● What is expected: Scan the records for "alpha". Report each line that includes it.
━━━ Material for this task
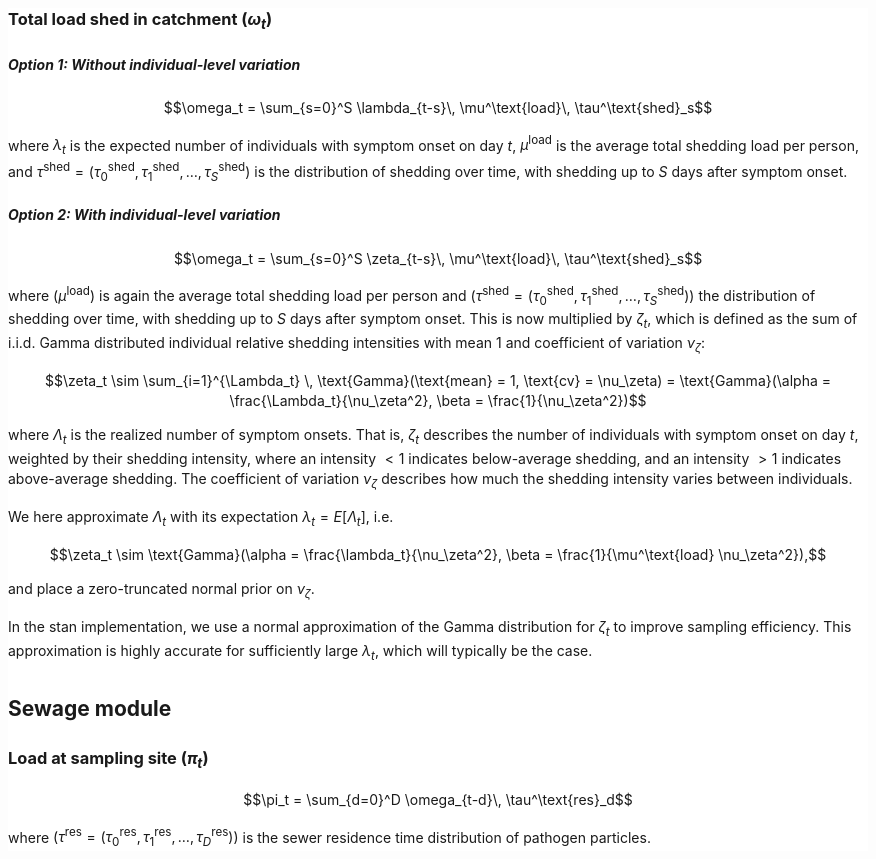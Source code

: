 ### Total load shed in catchment ($`\omega_t`$)

##### Option 1: Without individual-level variation

```math
\omega_t = \sum_{s=0}^S \lambda_{t-s}\, \mu^\text{load}\, \tau^\text{shed}_s
```
where $`\lambda_{t}`$ is the expected number of individuals with symptom onset on day $t$, $`\mu^\text{load}`$ is the average total shedding load per person, and $`\tau^\text{shed} = (\tau^\text{shed}_0, \tau^\text{shed}_1, \dots, \tau^\text{shed}_S)`$ is the distribution of shedding over time, with shedding up to $S$ days after symptom onset. 

##### Option 2: With individual-level variation
```math
\omega_t = \sum_{s=0}^S \zeta_{t-s}\, \mu^\text{load}\, \tau^\text{shed}_s
```
where $`(\mu^\text{load})`$ is again the average total shedding load per person and $`(\tau^\text{shed} = (\tau^\text{shed}_0, \tau^\text{shed}_1, \dots, \tau^\text{shed}_S))`$ the distribution of shedding over time, with shedding up to $S$ days after symptom onset. This is now multiplied by $\zeta_t$, which is defined as the sum of i.i.d. Gamma distributed individual relative shedding intensities with mean $1$ and coefficient of variation $\nu_\zeta$:

```math
\zeta_t \sim \sum_{i=1}^{\Lambda_t} \, \text{Gamma}(\text{mean} = 1, \text{cv} = \nu_\zeta) = \text{Gamma}(\alpha = \frac{\Lambda_t}{\nu_\zeta^2}, \beta = \frac{1}{\nu_\zeta^2})
```

where $\Lambda_t$ is the realized number of symptom onsets. That is, $\zeta_t$ describes the number of individuals with symptom onset on day $t$, weighted by their shedding intensity, where an intensity $<1$ indicates below-average shedding, and an intensity $>1$ indicates above-average shedding. The coefficient of variation  $\nu_\zeta$ describes how much the shedding intensity varies between individuals.

We here approximate $\Lambda_t$ with its expectation $\lambda_t = E[\Lambda_t]$, i.e.

```math
\zeta_t \sim \text{Gamma}(\alpha = \frac{\lambda_t}{\nu_\zeta^2}, \beta = \frac{1}{\mu^\text{load} \nu_\zeta^2}),
```

and place a zero-truncated normal prior on $\nu_\zeta$.

In the stan implementation, we use a normal approximation of the Gamma distribution for $\zeta_t$ to improve sampling efficiency. This approximation is highly accurate for sufficiently large $\lambda_t$, which will typically be the case.

## Sewage module

### Load at sampling site ($`\pi_t`$)
```math
\pi_t = \sum_{d=0}^D \omega_{t-d}\, \tau^\text{res}_d
```

where $`(\tau^\text{res} = (\tau^\text{res}_0, \tau^\text{res}_1, \dots, \tau^\text{res}_D))`$ is the sewer residence time distribution of pathogen particles.


[^epidemia]: Scott, J. A. _et al._ epidemia: Modeling of epidemics using hierarchical bayesian models. (2020). Available from: https://imperialcollegelondon.github.io/epidemia/index.html
[^hyndman]: Hyndman, R. J. & Athanasopoulos, G. _Forecasting: principles and practice_. (OTexts, 2018).
[^Kharratzadeh]: Kharratzadeh, M. & Stan development team. Splines in Stan. Stan documentation case study. (2017). Available from: https://mc-stan.org.
[^prior_recommendations]: Stan development team. Prior Choice Recommendations. (2020). Available from: https://github.com/stan-dev/stan/wiki/Prior-Choice-Recommendations.
[^generative_nowcasting]: Lison, A., Abbott, S., Huisman, J. & Stadler, T. Generative Bayesian modeling to nowcast the effective reproduction number from line list data with missing symptom onset dates. Preprint at [https://doi.org/10.48550/arXiv.2308.13262](https://doi.org/10.48550/arXiv.2308.13262) (2023).
[^semimechanistic]: Bhatt, S. _et al._ Semi-Mechanistic Bayesian Modeling of COVID-19 with Renewal Processes. _arXiv:2012.00394_ (2020).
━━━━━━
● Written answer:
\zeta_t \sim \sum_{i=1}^{\Lambda_t} \, \text{Gamma}(\text{mean} = 1, \text{cv} = \nu_\zeta) = \text{Gamma}(\alpha = \frac{\Lambda_t}{\nu_\zeta^2}, \beta = \frac{1}{\nu_\zeta^2})
\zeta_t \sim \text{Gamma}(\alpha = \frac{\lambda_t}{\nu_\zeta^2}, \beta = \frac{1}{\mu^\text{load} \nu_\zeta^2}),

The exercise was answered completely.